The church of "Saint Petka Samarjiiska" was built in 14 century. It has mural paintings, layered in 3 coats from 15-17 centuries.
Among the architectural attractions are the well preserved Bania Bashi Mosque, the Russian church "Saint Nicholay", the house of the National Theatre, etc. At the foot of Mount Vitosha is located the Boyana church, biult in the beginning of the 11th century. The mural paintings impress with the realism of the painted scenes. The talent of the artist is found in the painting of Tsar (King) Kaloyan and his wife, named Desislava.
Like any capital city, Sofia is rich in museums. The National History Museum undoubtedly has the finest collection. It was assembled in 1981 to celebrate 1300 years of Bulgarian statehood. Thracian gold treasures are spaciously displayed, often singly, so they can be fully appreciated. Artefacts such as bas-reliefs, ceramics and silverware reveal the achievements of the medieval capitals, and there is a strong collection of material from the National Revival period, including folk costumes, carpets and domestic items.
Like any other European capital it is the hub of the country's political, business and cultural life, the center of various international events.
There are many theatres, an Opera, an Operetta, concert halls, cinemas, museums and galleries.
Sofia offers an excellent opportunities for international congresses, symposia, meetings, conferences and fairs. Special business centers and deluxe hotels are in the proximity of the bustling city center.
The five, four and three-stars Sofia hotels offer good conditions for business, rest and entertainment. Tranquillity seekers can choose from among the numerous small private hotels in Sofia's suburbs and enjoy excellent service in addition to home comfort and traditional Bulgarian hospitality.
Shopping in Sofia is quite an experience. Shining shops offer design clothes, small antique shops, private art galleries displaying icons, modern art and jewels, music shops (CDs and cassetes) and shops for traditional crafs feast the eyes.
Most restaurants in Sofia serve European and Bulgarian cuisine. A visit to a tavern is a must. They entertain with folk music, songs and dances in addition to a menu of delicious typically Bulgarian dishes and choice drinks.
Each night in Sofia is a thrilling experience. An option is a concert,opera or theatre.Jazz and rock clubs or piano bars are also there. Disco fans will find Sofia discos as good as any in Europe. Night clubs have variety shows in the small hours.Casinos in Sofia don't close before dawn.

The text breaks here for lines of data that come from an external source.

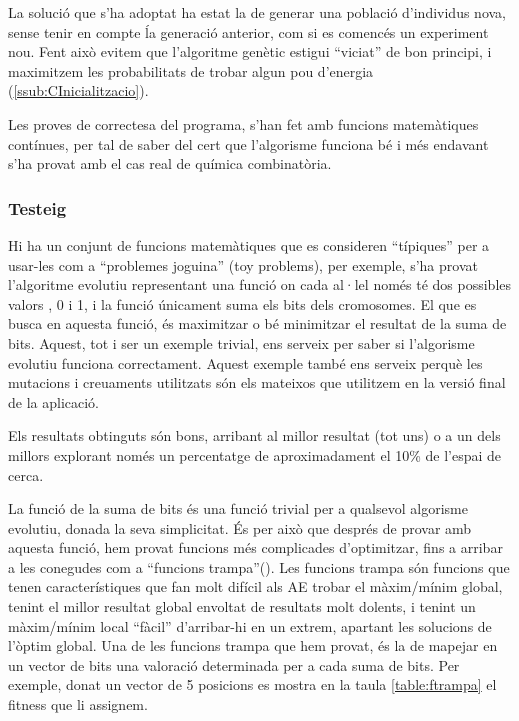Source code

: La solució que s'ha adoptat ha estat la de generar una població d'individus
nova, sense tenir en compte ĺa generació anterior, com si es comencés un
experiment nou.  Fent això evitem que l'algoritme genètic estigui ``viciat'' de
bon principi, i maximitzem les probabilitats de trobar algun pou d'energia
(\ref{ssub:CInicialitzacio}).

Les proves de correctesa del programa, s'han fet amb funcions matemàtiques
contínues, per tal de saber del cert que l'algorisme funciona bé i més endavant
s'ha provat amb el cas real de química combinatòria.


\subsubsection{Testeig} %
\label{ssub:Testeig}

Hi ha un conjunt de funcions matemàtiques que es consideren ``típiques'' per a
usar-les com a ``problemes joguina'' (toy problems), per exemple, s'ha provat
l'algoritme evolutiu representant una funció on cada al·lel només té dos
possibles valors , 0 i 1, i la funció únicament suma els bits dels cromosomes.
El que es busca en aquesta funció, és maximitzar o bé minimitzar el resultat de
la suma de bits.  Aquest, tot i ser un exemple trivial, ens serveix per
saber si l'algorisme evolutiu funciona correctament.  Aquest exemple també ens
serveix perquè les mutacions i creuaments utilitzats són els mateixos que
utilitzem en la versió final de la aplicació.

Els resultats obtinguts són bons, arribant al millor resultat (tot uns) o a un
dels millors explorant només un percentatge de aproximadament el  10\% de
l'espai de cerca.

La funció de la suma de bits és una funció trivial per a qualsevol algorisme
evolutiu, donada la seva simplicitat.  És per això que després de provar amb
aquesta funció, hem provat funcions més complicades d'optimitzar, fins a arribar a
les conegudes com a ``funcions trampa''(\cite{EU2009}).  Les funcions trampa són funcions que
tenen característiques que fan molt difícil als AE trobar el màxim/mínim global,
tenint el millor resultat global envoltat de resultats molt dolents, i tenint un
màxim/mínim local ``fàcil'' d'arribar-hi en un extrem, apartant les solucions de
l'òptim global.  Una de les funcions trampa que hem provat, és la de mapejar en
un vector de bits una valoració determinada per a cada suma de bits.  Per
exemple, donat un vector de 5 posicions es mostra en la taula \ref{table:ftrampa}
el fitness que li assignem.

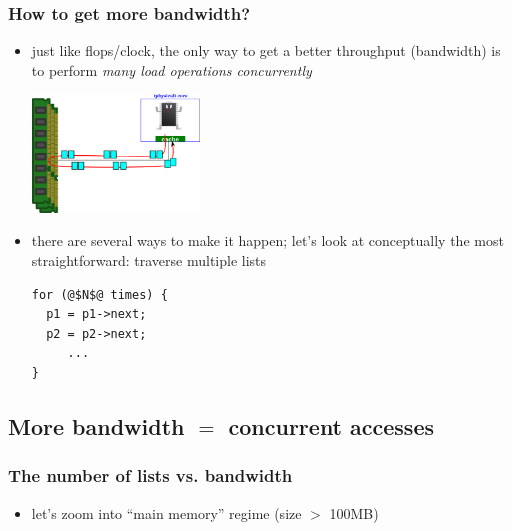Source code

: \documentclass[12pt,dvipdfmx]{beamer}
\newcommand{\ao}[1]{{\color{blue}#1}}
\begin{document}
\begin{frame}[fragile]
\frametitle{How to get more bandwidth?}
\begin{itemize}
\item<1-> 
  just like flops/clock, the only way to get a better throughput (bandwidth) 
  is to perform \ao{\emph{many load operations concurrently}}

\begin{center}
\includegraphics[width=0.35\textwidth]{out/pdf/svg/latency_very_large_2.pdf}
\end{center}

\item<2-> there are several ways to make it happen; 
  let's look at conceptually the most straightforward: traverse multiple lists
\begin{lstlisting}
for (@$N$@ times) {
  p1 = p1->next;
  p2 = p2->next;
     ...
}
\end{lstlisting}
\end{itemize}
\end{frame}

\subsection{More bandwidth $=$ concurrent accesses}

\begin{frame}[fragile]
\frametitle{The number of lists vs. bandwidth}
\begin{center}
  {\scriptsize}
\end{center}
\begin{itemize}

\item let's zoom into ``main memory'' regime (size $>$ 100MB)
\end{itemize}
\end{frame}
\end{document}
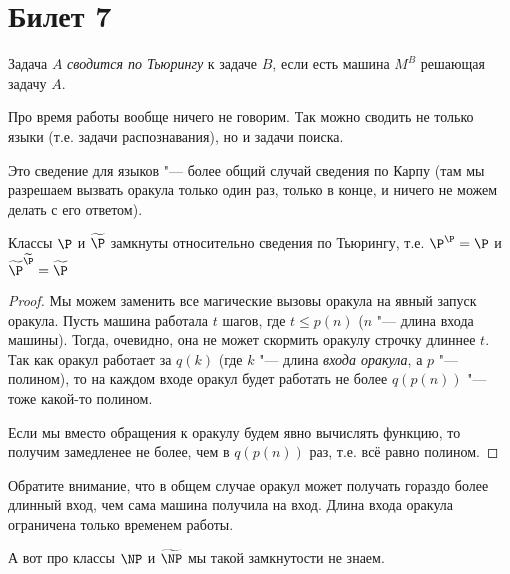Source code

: \setcounter{section}{6}
\section{Билет 7}
	\begin{Def}
		Задача $A$ \textit{сводится по Тьюрингу} к задаче $B$, если есть машина $M^B$ решающая задачу $A$.
	\end{Def}
	\begin{Rem}
		Про время работы вообще ничего не говорим.
		Так можно сводить не только языки (т.е. задачи распознавания), но и задачи поиска.
	\end{Rem}
	\begin{Rem}
		Это сведение для языков "--- более общий случай сведения по Карпу (там мы разрешаем вызвать оракула только один раз, только в конце, и ничего не можем делать с его ответом).
	\end{Rem}

	\begin{assertion}
		Классы $\P$ и $\widetilde{\P}$ замкнуты относительно сведения по Тьюрингу, т.е. $\P^{\P}=\P$ и $\widetilde\P^{\widetilde\P}=\widetilde\P$
	\end{assertion}
	\begin{proof}
		Мы можем заменить все магические вызовы оракула на явный запуск оракула.
		Пусть машина работала $t$ шагов, где $t \le p(n)$ ($n$ "--- длина входа машины).
		Тогда, очевидно, она не может скормить оракулу строчку длиннее $t$.
		Так как оракул работает за $q(k)$ (где $k$ "--- длина \textit{входа оракула}, а $p$ "--- полином),
		то на каждом входе оракул будет работать не более $q(p(n))$ "--- тоже какой-то полином.

		Если мы вместо обращения к оракулу будем явно вычислять функцию, то получим замедленее не более, чем в $q(p(n))$ раз,
		т.е. всё равно полином.
	\end{proof}
	\begin{Rem}
		Обратите внимание, что в общем случае оракул может получать гораздо более длинный вход, чем сама машина получила на вход.
		Длина входа оракула ограничена только временем работы.
	\end{Rem}
	\begin{Rem}
		А вот про классы $\NP$ и $\widetilde{\NP}$ мы такой замкнутости не знаем.
	\end{Rem}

Transport: You will probably find the center of Sofia more accessible by tram, bus, or trolley bus than by car due to the shortage of parking space. Public transport runs from 5am till midnight for buses and trolley buses and till 1am for trams. Tickets are for single trip and are sold at kiosks at the major stops, at newsstands or in driver's cabin. You have to punch them inside the vehicle. If you transfer you must use another. Tickets are inspected at random by conductor.